I gave myself a payday present of
two books last week – The Lake House
by Kate Morton, and Career of Evil by
Robert Galbraith. Normally these are books I’d buy on my Kindle, but when I
discovered on Amazon that The Lake House
hardback was only 30p more expensive than the ebook, that Career of Evil was actually cheaper to buy in print, and that if I
got the two together it would get me free delivery – well, it was a no-brainer.

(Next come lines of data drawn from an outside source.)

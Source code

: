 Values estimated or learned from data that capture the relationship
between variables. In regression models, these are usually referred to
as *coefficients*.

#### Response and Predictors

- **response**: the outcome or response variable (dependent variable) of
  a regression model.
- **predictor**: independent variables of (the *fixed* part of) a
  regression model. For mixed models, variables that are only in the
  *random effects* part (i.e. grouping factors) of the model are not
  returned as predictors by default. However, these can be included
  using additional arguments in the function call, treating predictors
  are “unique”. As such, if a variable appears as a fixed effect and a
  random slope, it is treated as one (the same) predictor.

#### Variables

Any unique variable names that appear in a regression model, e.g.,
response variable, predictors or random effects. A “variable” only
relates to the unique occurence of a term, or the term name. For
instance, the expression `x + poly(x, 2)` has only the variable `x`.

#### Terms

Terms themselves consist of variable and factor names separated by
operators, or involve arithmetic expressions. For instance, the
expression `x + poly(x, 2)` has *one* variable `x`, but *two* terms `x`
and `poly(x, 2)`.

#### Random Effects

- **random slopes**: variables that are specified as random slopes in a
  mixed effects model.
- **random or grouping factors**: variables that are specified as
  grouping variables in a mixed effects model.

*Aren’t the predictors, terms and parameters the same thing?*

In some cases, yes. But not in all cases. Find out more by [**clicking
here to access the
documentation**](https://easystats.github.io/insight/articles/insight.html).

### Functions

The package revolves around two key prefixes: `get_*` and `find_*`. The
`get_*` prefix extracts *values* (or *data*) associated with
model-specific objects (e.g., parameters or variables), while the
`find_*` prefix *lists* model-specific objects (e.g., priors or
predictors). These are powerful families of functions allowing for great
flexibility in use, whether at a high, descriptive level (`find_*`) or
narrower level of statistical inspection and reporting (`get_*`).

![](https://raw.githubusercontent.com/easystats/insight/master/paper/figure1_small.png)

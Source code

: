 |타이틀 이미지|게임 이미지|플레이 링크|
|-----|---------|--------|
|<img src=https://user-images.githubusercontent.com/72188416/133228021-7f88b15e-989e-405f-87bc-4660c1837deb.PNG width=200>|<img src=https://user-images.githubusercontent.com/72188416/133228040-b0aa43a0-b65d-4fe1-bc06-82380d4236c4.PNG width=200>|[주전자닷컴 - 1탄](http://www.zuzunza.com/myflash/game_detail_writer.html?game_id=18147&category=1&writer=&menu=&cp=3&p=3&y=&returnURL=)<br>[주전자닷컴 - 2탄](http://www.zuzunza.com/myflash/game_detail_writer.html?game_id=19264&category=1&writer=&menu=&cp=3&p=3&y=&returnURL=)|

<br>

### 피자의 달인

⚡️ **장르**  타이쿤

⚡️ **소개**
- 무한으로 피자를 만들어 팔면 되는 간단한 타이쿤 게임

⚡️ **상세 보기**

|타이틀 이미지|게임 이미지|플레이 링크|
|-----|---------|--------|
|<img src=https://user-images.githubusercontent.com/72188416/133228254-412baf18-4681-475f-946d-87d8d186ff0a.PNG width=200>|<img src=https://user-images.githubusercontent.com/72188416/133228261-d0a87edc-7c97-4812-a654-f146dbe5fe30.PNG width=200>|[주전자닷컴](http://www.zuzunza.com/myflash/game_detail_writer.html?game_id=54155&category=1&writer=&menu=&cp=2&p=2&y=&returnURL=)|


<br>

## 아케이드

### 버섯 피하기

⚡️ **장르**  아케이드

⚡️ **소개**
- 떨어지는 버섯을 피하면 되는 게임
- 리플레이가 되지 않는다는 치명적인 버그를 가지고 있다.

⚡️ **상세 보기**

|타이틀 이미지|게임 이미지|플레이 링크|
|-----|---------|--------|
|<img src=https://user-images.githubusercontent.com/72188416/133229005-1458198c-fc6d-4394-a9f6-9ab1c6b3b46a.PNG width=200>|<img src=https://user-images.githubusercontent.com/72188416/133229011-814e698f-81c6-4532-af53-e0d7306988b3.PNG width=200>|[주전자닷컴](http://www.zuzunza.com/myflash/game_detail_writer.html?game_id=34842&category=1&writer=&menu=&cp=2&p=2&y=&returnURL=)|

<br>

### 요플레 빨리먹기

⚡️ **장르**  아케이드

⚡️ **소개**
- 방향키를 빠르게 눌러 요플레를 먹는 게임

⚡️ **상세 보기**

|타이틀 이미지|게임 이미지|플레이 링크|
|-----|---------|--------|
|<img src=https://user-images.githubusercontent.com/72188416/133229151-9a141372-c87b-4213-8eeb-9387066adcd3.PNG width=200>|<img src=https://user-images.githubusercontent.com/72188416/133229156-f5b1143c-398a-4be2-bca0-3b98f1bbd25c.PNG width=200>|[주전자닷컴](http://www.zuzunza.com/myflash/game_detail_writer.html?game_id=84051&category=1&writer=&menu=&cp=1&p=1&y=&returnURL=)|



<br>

Conveniently, the books arrived on the following Saturday, and the temptation
to just ‘start’ one of these was pretty strong. However, not being a
frequent hardback-buyer, I discovered an immediate problem with my new
purchases: at 500-600 pages each, these were hefty books. Not exactly easy to
cart back and forth to work, nor to hold comfortably in the bath or in bed. No,
the only way I was going to be able to read these books was if I deliberately
sat on the sofa or in the chair and read these, upright, like all good readers do
in stock photographs. This, obviously, cut in on my film/TV/colouring/pub-going
time, but I’d spent good money on these books because I wanted to read them,
not just for the sheer fun of spending.
I wouldn’t say I was reluctant to
deliberately choose to sit and read, but I was startled at how unnatural it
felt. At first I thought I should be doing something else, but there wasn’t
anything else that needed to be done – this was free time, leisure time, to be
spent how I wanted. I didn’t need to explain myself or justify my decision to
anyone, but I still had a nagging feeling of ‘you could be doing more with your
time’. However – and this is hardly the plot-twist of the century – that feeling
didn’t last long: within a few chapters I was thoroughly engrossed in Career of Evil, allowing my tea to turn
cold as I became more invested in Cormoran Strike’s latest investigations. I read for
over an hour, and at the end of it I still had that slightly-guilty feeling of
wasted time – but now, I welcomed it, like an illicit treat. The next day I did
the same thing, and the day after that, too. I was reading not just to pass
time, but because I wanted to, because I chose to, because it was the thing I
wanted to do most at that moment.
I think the problem I created in
my mind is that, reading is a rather singular activity, as Mr Hurst of Pride and Prejudice once said – my Designated
Reading Times are nearly all points of the day when I’m on my own, and so when
I’m not alone, I choose to do things that might be more inclusive of company
and my boyfriend. I know I read a lot anyway – it seems silly to choose to read
a book over any number of other activities, when I read so much in a normal day
as it is. However, when I deliberately sat down and carved out some time in my
day to read – as I’ve recently been hypocritically, pompously advising a friend to do –
I found that actually, reading is fun. It’s not a time-waster, or a
moment-filler – it’s something that can be done for the sheer joy of it, with
the knowledge that you won’t have to put it down because you’ve reached your
stop, or it’s time to go back to work, or the water has gone cold. I read so much,
I forget that sometimes the best part about reading a book, is knowing you don't have to
put it down.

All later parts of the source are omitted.